In The Night Of Time - Antonio Munoz Molina (translated by Edith Grossman) - Best Translated Book Award 2014

Interestingly enough, on the weekend, I read an article which quoted Gabriel Garcia Marquez’s long term collaborator and English translator Edith Grossman. “Translating means expressing an idea or concept in a way that’s entirely different from the original, since each language is a different system. And so, in fact, when I translate a book written in Spanish, I’m actually writing another book in English.” (To see the full interview go to The Washington Post here)

Edith Grossman is the translator of Antonio Munoz Molina’s “In The Night Of Time” and it’s not often that you have the cover spruiking the translator in similar sized font to the author. For this work she would have needed the patience of a saint, this is one serious tome of a novel, besides running to 641 pages it is large in shape, the paragraphs run for pages on end and therefore each page is wall to wall text. So if you’re not into a long slow challenge then this is not a novel for you.

Our story starts with an unknown narrator observing Ignacio Abel at Pennsylvania Station in 1936. He is about to board a train to take him to upstate New York where he has been asked to design a new library. The train journey begins and Juan Ignacio drifts back to Spain and the reasons behind his move here. This is the story of the Spanish Civil War:

Professor Rossman no longer had to wait for anything. He’d been buried with several dozen other corpses and hurriedly covered in lime in a common grave in Madrid, infected without reason or fault by the great medieval plague of Spanish death, spread indiscriminately by the most modern and most primitive means alike, everything from Mauser rifles, machine guns, and incendiary bombs to crude ancestral weapons: pocketknives, harquebuses, hunting shotguns, cattle prods, even animal jawbones if necessary, death that descended with the roar of airplane engines and the neighing of mules, with scapulars and crosses and red flags, with rosary prayers and the shouting of anthems on the radio.

This slow train journey takes over 500 pages of the novel and the flashbacks aren’t primarily about the Civil War, it is a crescendo in the novel becoming increasingly prominent and all consuming. In the early sections we learn about Ignacio Abel’s training to become an architect, from a working class family, his success, marriage, fatherhood and then his falling in love with an American tourist Judith.
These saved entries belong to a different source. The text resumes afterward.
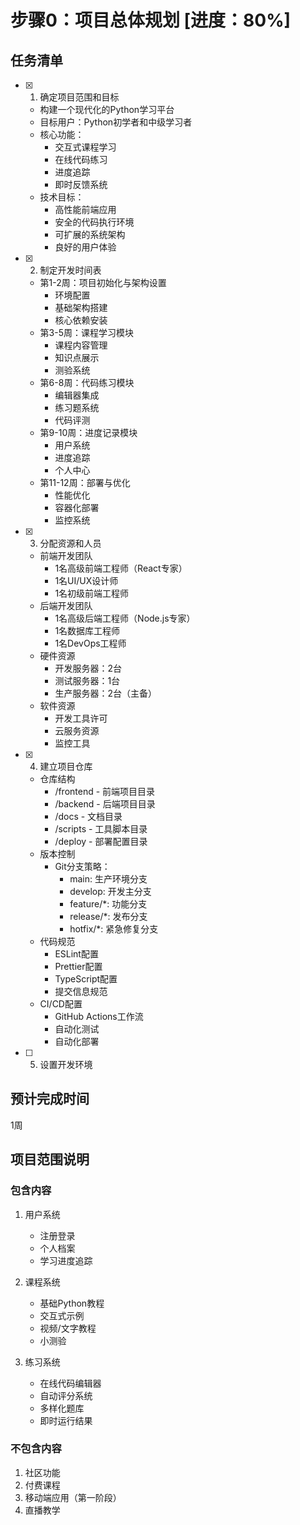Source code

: # 步骤0：项目总体规划 [进度：80%]

## 任务清单
- [x] 1. 确定项目范围和目标
  - 构建一个现代化的Python学习平台
  - 目标用户：Python初学者和中级学习者
  - 核心功能：
    * 交互式课程学习
    * 在线代码练习
    * 进度追踪
    * 即时反馈系统
  - 技术目标：
    * 高性能前端应用
    * 安全的代码执行环境
    * 可扩展的系统架构
    * 良好的用户体验
- [x] 2. 制定开发时间表
  - 第1-2周：项目初始化与架构设置
    * 环境配置
    * 基础架构搭建
    * 核心依赖安装
  - 第3-5周：课程学习模块
    * 课程内容管理
    * 知识点展示
    * 测验系统
  - 第6-8周：代码练习模块
    * 编辑器集成
    * 练习题系统
    * 代码评测
  - 第9-10周：进度记录模块
    * 用户系统
    * 进度追踪
    * 个人中心
  - 第11-12周：部署与优化
    * 性能优化
    * 容器化部署
    * 监控系统
- [x] 3. 分配资源和人员
  - 前端开发团队
    * 1名高级前端工程师（React专家）
    * 1名UI/UX设计师
    * 1名初级前端工程师
  - 后端开发团队
    * 1名高级后端工程师（Node.js专家）
    * 1名数据库工程师
    * 1名DevOps工程师
  - 硬件资源
    * 开发服务器：2台
    * 测试服务器：1台
    * 生产服务器：2台（主备）
  - 软件资源
    * 开发工具许可
    * 云服务资源
    * 监控工具
- [x] 4. 建立项目仓库
  - 仓库结构
    * /frontend - 前端项目目录
    * /backend - 后端项目目录
    * /docs - 文档目录
    * /scripts - 工具脚本目录
    * /deploy - 部署配置目录
  - 版本控制
    * Git分支策略：
      - main: 生产环境分支
      - develop: 开发主分支
      - feature/*: 功能分支
      - release/*: 发布分支
      - hotfix/*: 紧急修复分支
  - 代码规范
    * ESLint配置
    * Prettier配置
    * TypeScript配置
    * 提交信息规范
  - CI/CD配置
    * GitHub Actions工作流
    * 自动化测试
    * 自动化部署
- [ ] 5. 设置开发环境

## 预计完成时间
1周

## 项目范围说明
### 包含内容
1. 用户系统
   - 注册登录
   - 个人档案
   - 学习进度追踪

2. 课程系统
   - 基础Python教程
   - 交互式示例
   - 视频/文字教程
   - 小测验

3. 练习系统
   - 在线代码编辑器
   - 自动评分系统
   - 多样化题库
   - 即时运行结果

### 不包含内容
1. 社区功能
2. 付费课程
3. 移动端应用（第一阶段）
4. 直播教学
The early sections being all consuming with his love affair, with the Civil War as merely a backdrop, a Spain rotten to the core:

But he wouldn’t have been able to explain to his wife that the antagonism he felt toward her family was due not to ideological but to esthetic differences, the same silent antagonism he felt towards the inexhaustible Spanish ugliness of so many common place things, a kind of national depravity that offended his sense of beauty more deeply than his convictions regarding justice: the stuffed heads of bulls over bars in taverns; the paprika red and saffron-substitute yellow of bullfight posters; folding chairs and carved desks that imitated the Spanish Renaissance; dolls in flamenco dresses, a curl on their forehead, which closed their eyes when leaned back and opened them as if resuscitated when they were upright again; rings with cubic stones; gold teeth in the brutal mouths of tycoons; the newspaper obituaries of dead children – he rose to heaven, he joined the angels – and their tragic white coffins; baroque moldings; excrescences carved in granite on the vulgar facades of banks; coat and hat racks made with the horns and hooves of deer or mountain goats; coats of arms for common last names made of glazed ceramic from Talavera; funeral announcements in the ABC or El Debate; photographs of King Alfonso XIII hunting, just a few days before he left the country, indifferent or blind to what was happening around him, leaning on his rifle beside the head of a dead deer, or erect and jovial next to a sacrifice of partridges or pheasants or hares, surrounded by gentlemen in hunting outfits and gaiters and servants in poor men’s berets and espadrilles and smiles diminished by toothless mouths.

The quotes I have chosen here show the undercurrent of Antonio Munoz Molina’s theme, a Spain in decay, a place where all reason has disappeared, but by doing so I’ve left out the substantial part of the plot. This is also a romance, a love story, a revelation as our protagonist slowly learns about himself, slowly evolves into a passionate man, as a n architect he’s slowly designing a new future for himself, one that is based on solid and rational foundations, a future that needs to be certain, that will withstand the test of time.

Words are nothing, the delirium of desires and phantasmagoria whirling in vain inside the hard, impenetrable concavity of the skull; only physical contact counts, the touch of another hand, the warmth of a body, the mysterious beat of a pulse. How long has it been since someone touched him, a figure folding in on himself on the train seat, as hard and mineral-like as a thick, closed seashell.

To be honest I think this book needed some severe editing, some of the encounters with his lover seemed to repeat endlessly similar thoughts and even at time replicated the same scenes but from a different viewpoint. A two hour train journey that took me probably ten times as long to complete:

…physically he’s reached his destination, but his body holds the tension of the journey, the instinct to distrust, to keep vigilant.

That is exactly how I felt once I read that quote with over 100 pages still to go, c’mon Antonio Munoz Molina, I’ve reached my destination, I’m tired, give it up!

Another real distraction for me was the novel commencing in the first person narrative style with somebody observing Ignacio Abel, it quickly slipped to the third person, and took a further 380 odd pages before the “I’ Returned – very distracting. The positive is that the length gives each of the main players here a real depth of character and as they are slowly revealed to us, the horrors of the Civil War take up only a sentence here or there, as we move towards the end and we have compassion for our characters the War becomes more of a central theme. And always niggling at the edges is a secret, somebody who knocks on his door at night and asks for help, who was it, what did Ignacio Abel do? You need to read on to find out.

I also must admit there was one time where I nearly threw the book away in disgust, 409 pages in Ignacio Abel’s lover Judith is described as “she wasn’t afraid of anything” this is after a full 30 pages of description earlier in the novel about her fear when being followed in the lower class areas of Madrid and needing rescue by her married lover.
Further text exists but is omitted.